The Emergence of a Collective Intelligence
Our knowledge of human beings is evidently insufficient. And the development of neurosciences is constantly shaking up our old beliefs. That’s how the Harvard Business Review recently relayed its research and further encouraged us to rethink leadership by suggesting that a group’s IQ depends largely on the quality of inter-personal relationships than on each person’s level of intelligence.
This means that it’s better to develop and to nurture team spirit rather than to depend on the IQ of each individual team member. This should become a leader’s focus from now on. In a world where volatility, uncertainty, complexity and ambiguity all distort our reference points, it is believed that collective intelligence, perfected, will enable us to take on new challenges. Why? Because even the most intelligent among us is limited by our own cognitive biases, our assumptions are so deeply rooted in our minds that we believe them to be rational and universal. The cognitive biases that we all carry within us can only be cancelled out when perspectives, talents, ideas and strengths are exchanged.

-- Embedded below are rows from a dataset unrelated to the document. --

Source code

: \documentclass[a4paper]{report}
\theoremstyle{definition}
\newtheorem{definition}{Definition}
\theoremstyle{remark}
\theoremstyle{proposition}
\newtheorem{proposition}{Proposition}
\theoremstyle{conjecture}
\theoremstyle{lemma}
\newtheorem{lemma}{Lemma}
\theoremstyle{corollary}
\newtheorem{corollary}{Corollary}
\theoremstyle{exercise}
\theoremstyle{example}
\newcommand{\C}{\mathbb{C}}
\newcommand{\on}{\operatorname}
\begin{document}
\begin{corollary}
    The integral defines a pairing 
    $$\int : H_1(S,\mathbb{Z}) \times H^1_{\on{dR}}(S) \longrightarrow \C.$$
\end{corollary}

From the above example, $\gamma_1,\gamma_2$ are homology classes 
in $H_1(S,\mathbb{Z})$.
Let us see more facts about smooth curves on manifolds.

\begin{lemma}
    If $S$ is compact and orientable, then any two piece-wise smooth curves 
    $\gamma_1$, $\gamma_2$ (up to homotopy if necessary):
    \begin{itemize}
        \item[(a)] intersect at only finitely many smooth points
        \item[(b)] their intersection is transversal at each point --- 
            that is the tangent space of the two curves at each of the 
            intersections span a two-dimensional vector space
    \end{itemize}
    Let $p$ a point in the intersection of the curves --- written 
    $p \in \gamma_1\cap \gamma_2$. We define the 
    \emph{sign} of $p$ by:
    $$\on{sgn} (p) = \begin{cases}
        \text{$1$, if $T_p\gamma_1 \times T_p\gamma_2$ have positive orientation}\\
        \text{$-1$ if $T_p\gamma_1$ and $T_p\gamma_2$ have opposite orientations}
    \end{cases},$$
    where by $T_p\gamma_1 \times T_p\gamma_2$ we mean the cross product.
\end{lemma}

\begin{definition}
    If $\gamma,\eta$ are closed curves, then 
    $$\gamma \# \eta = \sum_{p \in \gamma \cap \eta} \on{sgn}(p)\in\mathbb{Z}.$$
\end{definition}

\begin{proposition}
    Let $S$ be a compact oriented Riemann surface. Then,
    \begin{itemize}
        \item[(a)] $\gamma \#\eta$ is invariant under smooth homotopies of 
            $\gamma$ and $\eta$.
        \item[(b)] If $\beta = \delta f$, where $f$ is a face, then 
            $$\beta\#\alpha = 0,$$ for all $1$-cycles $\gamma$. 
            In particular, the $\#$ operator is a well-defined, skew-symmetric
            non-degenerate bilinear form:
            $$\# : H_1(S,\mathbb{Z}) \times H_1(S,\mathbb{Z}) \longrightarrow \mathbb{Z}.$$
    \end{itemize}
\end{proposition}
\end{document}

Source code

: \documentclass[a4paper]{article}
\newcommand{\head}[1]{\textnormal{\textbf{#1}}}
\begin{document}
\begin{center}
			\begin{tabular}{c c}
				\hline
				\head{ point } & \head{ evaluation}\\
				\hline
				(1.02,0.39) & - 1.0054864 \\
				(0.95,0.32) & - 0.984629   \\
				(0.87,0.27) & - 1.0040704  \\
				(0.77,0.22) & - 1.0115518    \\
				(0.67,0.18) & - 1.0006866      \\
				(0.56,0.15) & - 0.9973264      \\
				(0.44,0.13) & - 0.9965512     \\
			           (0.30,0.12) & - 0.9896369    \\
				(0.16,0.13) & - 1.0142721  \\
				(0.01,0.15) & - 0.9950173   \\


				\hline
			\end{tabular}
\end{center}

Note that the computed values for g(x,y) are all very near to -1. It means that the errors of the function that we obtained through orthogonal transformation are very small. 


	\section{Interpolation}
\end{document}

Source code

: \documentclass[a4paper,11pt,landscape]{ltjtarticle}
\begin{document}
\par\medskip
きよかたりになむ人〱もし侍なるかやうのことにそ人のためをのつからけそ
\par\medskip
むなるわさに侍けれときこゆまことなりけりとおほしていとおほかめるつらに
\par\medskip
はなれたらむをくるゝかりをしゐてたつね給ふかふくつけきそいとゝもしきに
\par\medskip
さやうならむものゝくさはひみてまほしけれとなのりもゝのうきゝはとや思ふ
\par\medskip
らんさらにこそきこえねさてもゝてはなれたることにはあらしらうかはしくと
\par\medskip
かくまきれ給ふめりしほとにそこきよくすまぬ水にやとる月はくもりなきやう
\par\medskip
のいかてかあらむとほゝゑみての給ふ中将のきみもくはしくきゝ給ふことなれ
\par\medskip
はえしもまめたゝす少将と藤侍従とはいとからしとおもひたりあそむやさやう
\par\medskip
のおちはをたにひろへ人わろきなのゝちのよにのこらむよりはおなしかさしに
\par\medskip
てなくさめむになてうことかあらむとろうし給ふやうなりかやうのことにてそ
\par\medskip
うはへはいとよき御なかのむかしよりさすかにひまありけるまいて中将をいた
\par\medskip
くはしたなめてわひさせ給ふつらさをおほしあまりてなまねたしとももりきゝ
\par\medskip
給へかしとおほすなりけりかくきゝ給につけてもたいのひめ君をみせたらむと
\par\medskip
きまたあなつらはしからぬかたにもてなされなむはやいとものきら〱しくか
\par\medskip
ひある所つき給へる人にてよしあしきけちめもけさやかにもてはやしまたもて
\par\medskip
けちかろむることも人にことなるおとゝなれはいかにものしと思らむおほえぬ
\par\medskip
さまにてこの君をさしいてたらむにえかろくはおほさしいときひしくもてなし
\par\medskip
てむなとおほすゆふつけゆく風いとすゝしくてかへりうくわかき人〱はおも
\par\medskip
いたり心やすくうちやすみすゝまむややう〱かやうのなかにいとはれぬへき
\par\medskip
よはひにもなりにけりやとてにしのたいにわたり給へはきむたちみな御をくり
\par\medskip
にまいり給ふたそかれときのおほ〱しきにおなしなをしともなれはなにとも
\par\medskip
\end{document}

That may be the reason, at least in part, why cooperatives have been successful and enduring. Every survey conducted on the lifespan of various types of businesses has reached the same conclusion: Cooperatives are more durable enterprises. In fact, if any characteristic is more inherent to cooperatives it is its collective nature, which forces people and businesses to work together, as a group, to seek the opinions and advice of its members and to consider differing points of view.
However, a word of caution is in order: We can’t just put a group of people together and deem it an intelligent collective. Certain conditions apply. First, there needs to be diversity among members of the group to be able to benefit from its various talents and capabilities. Then, as the abovementioned research stated, work must be done on the group dynamic to create an environment that is both beneficial and pleasant, where everyone will feel at ease. Only then will collective intelligence emerge.
The notion of trust is indeed at the heart of collective intelligence. Trust is the element that keeps groupthink at bay. It’s so easy and comforting to share the same views as everyone else, to say the same things. However, trust is essential when expressing a different opinion or sharing a differing perspective, trust is fundamental to any authentic discussion that is free of judgement. Collective intelligence is not a random invention; it requires an investment of time, energy and even money.
As for cooperatives, we can only suppose that it is the quality of their associative life that releases the collective’s potential, by allowing members to get to know each other, to acknowledge and to trust each other, and to discuss issues that will eventually lead to an intelligent and enlightened decision. For some authors, developing dialogic capabilities also leads to the development of ethics. This framework seems very relevant to me because dialogue confronts cooperators with an ethical dilemma.
One of cooperation’s leading values is solidarity. We may be tempted to quiet our discordant voices with the belief that we are supporting our peers. But that would be an unfortunate shortcut. Another one of cooperation’s leading values comes into play in the course of a dialogue: Personal and mutual responsibility that demands courage to express one’s own point of view. It is in the course of a dialogue that we all have the responsibility of being authentic.
It is only later that solidarity can emerge. When everything will have been said and we will have considered every hypothesis, then a decision can be made. It will have been enlightened by intelligence and made in the interest of the common good. Only then, will the contribution of discordant voices, as well as all other voices, have clarified the issue and will people be able to demonstrate their solidarity.
We can’t win all the battles, but we can also contribute to the collective intelligence.